Beck’s insight is interesting for our time, yet it also carries some uncomfortable elements. It’s clearly a product of its time, where the green party was on the rise and movements that questioned scientific dogma were relatively harmless. Today, however, we’re seeing bottom-up, quite harmful, attacks against everything from vaccines and masks to 5G. The social movementism present in Beck’s work, might have been slightly misguided.

Nevertheless his work carries some profound messages for us today.


1. Climate change

New Republic - A Novel Way to Fund a Green Economy

An article about a memo from Data for Progress that proposes a US National Investment Authority. This government authority could invest in green projects and businesses, and in the process mobilise private capital and side-step private equity firms like Blackrock (who currently dominate the US economy, and slow down a green transition). An interesting proposal, that mirrors some actions being taken in Europe and the UK for green investment banks.

2. Weapons of mass destruction

RFE - Belly Of The Beast: Illicit Photos From Inside The Soviet Ekranoplan

After last week’s special on Hiroshima and nuclear war, this week’s WMD link is somewhat lighter. It’s about a scuttled USSR-era hovercraft-like ground-effect vehicle called the Lun-class ekranoplan.
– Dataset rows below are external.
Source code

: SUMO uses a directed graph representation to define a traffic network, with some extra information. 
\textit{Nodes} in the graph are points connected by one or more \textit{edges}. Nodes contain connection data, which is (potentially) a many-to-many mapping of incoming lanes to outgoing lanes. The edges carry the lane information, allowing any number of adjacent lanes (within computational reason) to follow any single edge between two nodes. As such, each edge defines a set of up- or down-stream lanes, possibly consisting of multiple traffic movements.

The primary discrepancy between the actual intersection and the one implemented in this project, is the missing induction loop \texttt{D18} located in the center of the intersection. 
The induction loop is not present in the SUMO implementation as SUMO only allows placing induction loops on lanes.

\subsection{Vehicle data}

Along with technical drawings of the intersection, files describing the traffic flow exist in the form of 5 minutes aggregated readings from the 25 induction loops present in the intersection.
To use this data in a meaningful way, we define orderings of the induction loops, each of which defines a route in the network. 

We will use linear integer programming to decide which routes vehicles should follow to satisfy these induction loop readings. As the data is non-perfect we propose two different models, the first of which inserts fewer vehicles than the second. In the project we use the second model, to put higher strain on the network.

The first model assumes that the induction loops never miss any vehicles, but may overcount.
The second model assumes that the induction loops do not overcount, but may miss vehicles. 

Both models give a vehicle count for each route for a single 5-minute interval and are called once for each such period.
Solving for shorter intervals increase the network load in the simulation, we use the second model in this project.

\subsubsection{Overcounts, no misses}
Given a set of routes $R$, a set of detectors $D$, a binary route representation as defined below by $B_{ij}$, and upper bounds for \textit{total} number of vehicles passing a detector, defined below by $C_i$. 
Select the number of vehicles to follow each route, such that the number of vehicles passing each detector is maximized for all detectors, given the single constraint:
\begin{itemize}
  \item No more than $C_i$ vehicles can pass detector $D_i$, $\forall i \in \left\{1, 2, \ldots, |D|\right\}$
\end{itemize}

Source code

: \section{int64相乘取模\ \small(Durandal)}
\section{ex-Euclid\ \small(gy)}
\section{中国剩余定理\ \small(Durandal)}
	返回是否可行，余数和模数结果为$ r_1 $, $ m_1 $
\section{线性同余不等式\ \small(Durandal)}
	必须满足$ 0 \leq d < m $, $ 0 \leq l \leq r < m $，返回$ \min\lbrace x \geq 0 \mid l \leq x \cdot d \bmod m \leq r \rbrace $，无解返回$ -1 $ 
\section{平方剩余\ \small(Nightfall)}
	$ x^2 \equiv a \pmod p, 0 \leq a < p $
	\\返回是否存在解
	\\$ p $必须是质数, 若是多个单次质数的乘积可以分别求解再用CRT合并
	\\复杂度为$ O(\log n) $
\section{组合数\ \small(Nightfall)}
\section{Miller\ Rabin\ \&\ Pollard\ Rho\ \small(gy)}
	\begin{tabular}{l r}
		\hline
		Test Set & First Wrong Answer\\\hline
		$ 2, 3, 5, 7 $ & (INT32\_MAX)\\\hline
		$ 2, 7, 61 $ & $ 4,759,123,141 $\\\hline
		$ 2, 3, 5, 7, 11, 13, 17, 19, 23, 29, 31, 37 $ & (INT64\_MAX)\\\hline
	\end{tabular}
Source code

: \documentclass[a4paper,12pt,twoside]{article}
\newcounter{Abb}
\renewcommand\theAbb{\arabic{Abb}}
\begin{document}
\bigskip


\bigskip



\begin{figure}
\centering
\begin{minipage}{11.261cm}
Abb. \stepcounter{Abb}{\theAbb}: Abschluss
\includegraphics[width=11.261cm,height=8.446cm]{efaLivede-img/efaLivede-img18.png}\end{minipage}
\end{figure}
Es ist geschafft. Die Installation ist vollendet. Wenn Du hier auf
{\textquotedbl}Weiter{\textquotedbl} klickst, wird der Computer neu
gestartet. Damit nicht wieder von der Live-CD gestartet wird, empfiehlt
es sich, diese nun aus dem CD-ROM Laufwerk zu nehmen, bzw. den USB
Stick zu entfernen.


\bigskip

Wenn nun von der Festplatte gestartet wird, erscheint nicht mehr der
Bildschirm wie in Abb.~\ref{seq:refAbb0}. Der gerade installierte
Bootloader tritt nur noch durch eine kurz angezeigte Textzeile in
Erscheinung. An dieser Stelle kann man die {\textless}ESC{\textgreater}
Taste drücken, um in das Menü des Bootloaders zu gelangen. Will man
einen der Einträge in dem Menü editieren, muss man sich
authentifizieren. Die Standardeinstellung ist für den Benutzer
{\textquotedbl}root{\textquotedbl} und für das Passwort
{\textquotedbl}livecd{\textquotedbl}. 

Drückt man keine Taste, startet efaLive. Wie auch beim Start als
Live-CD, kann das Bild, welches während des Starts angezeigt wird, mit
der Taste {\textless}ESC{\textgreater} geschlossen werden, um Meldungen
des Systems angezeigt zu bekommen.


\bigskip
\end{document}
The boat would fly over the water at speeds of up to 550 kilometres per hour, and had six missile launchers on top of its hull (from which it could even launch nuclear warheads). Only one was made, which is now being transported to a theme park. Some photographers, however, snuck into the huge craft and managed to grab some pictures.

3. Emerging technologies

CSET - The AI Triad and What It Means for National Security Strategy

Good paper that explains how AI systems work, and how policy-makers routinely misunderstand them. Three components shape AI: data, algorithms and computing power (essentially chips). Most attention of US policymakers goes to data, and in lesser measure to algorithms. Which leads to tropes like how China supposedly leads in AI because they have lots of data. Yet essential elements of AI systems, like powerful chips, are routinely ignored in this way of thinking.

4. Mass causes of death

MIT Technology Review - Every country wants a covid-19 vaccine. Who will get it first?

Nationalism is taking over the rush to produce a COVID-19 vaccine. Several countries like the US, China and Russia compete in trying to secure access to a potential vaccine and the associated production facilities. This article has some juicy details on that, and came out right before Russia announced its own vaccine, which it dubbed the Sputnik V (in reference to the USSR’s first satellite, which was a major Cold War propaganda coup at the time). Russia will now start using it on vulnerable groups, which many scientists call pre-mature and dangerous.

5. Great power war

Palladium Magazine - Why China Will Decide the Future of the Steppe

Great essay about the fate of the Eurasian steppe during the 20th and 21st centuries. It particularly deals with how the steppe is torn between different superpowers, like the USSR, China and Russia. But also how a new elan of “Eurasianism” is rising up, in the wake of initiatives like China’s Belt and Road. This line of thinking argues that the centre of gravity of international politics is moving to the middle of the Eurasian landmass, and thus the steppe.